The Starvations
Sat July 30, Easy Street Records (Queen Anne),
3 pm, free.

THE MAUDLIN MINDS of this L.A. band may imagine life as one long sowing of the grapes of wrath, but that mentality never swallows up their hearts. Like their closest spiritual kin, the Pogues, this band turns tales of drunks, poverty, shady women, and suicide into bawdy stein hoists. Since their 1998 inception, they've been one of the most maddeningly underappreciated acts on the indie map, partially due to the fact they've had trouble securing a consistent lineup. The current crew is fantastic, though, as is their third and latest CD, Gravity's a Bitch (GSL).

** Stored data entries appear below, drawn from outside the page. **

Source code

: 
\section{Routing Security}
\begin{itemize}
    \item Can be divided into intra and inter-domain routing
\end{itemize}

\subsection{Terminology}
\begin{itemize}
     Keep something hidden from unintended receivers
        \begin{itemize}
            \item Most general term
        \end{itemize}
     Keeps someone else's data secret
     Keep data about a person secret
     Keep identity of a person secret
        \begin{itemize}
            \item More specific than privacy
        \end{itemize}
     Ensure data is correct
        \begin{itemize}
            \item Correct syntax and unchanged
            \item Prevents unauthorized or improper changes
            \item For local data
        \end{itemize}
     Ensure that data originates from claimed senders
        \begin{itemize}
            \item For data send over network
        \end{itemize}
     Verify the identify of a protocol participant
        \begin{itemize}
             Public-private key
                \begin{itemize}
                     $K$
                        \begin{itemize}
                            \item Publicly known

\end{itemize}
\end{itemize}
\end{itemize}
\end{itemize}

The slashing greaser anthems "Where Was I?," "Nightshade Sweats," and "Lost at Sea" move with a ragged rockabilly rush, perfected on "One Way to Remind" that surges like a creaky Clash. And considering singer Gabriel Hart's scraggly, gut-wrenching vocals and impressive link of pissed punk and macabre bard, the songs never succumb to mope. They deliver a ravishing gothic ballad ("Purgatory") and more wanderings into gloomy thicket ("Dare to Forget," "This Poison"). But it all goes by too fast—11 songs in 26 minutes—never getting sufficiently lost in those spookier moments, leaving Gravity feeling like a fine stopgap instead of the giant leap they made from the first to second CD. More disappointing is word that this lineup—featuring accordion, piano, harmonica, and other accoutrements not usually used in most "garage" bands—will soon dissolve if history again repeats itself. So brother, can you spare a dime?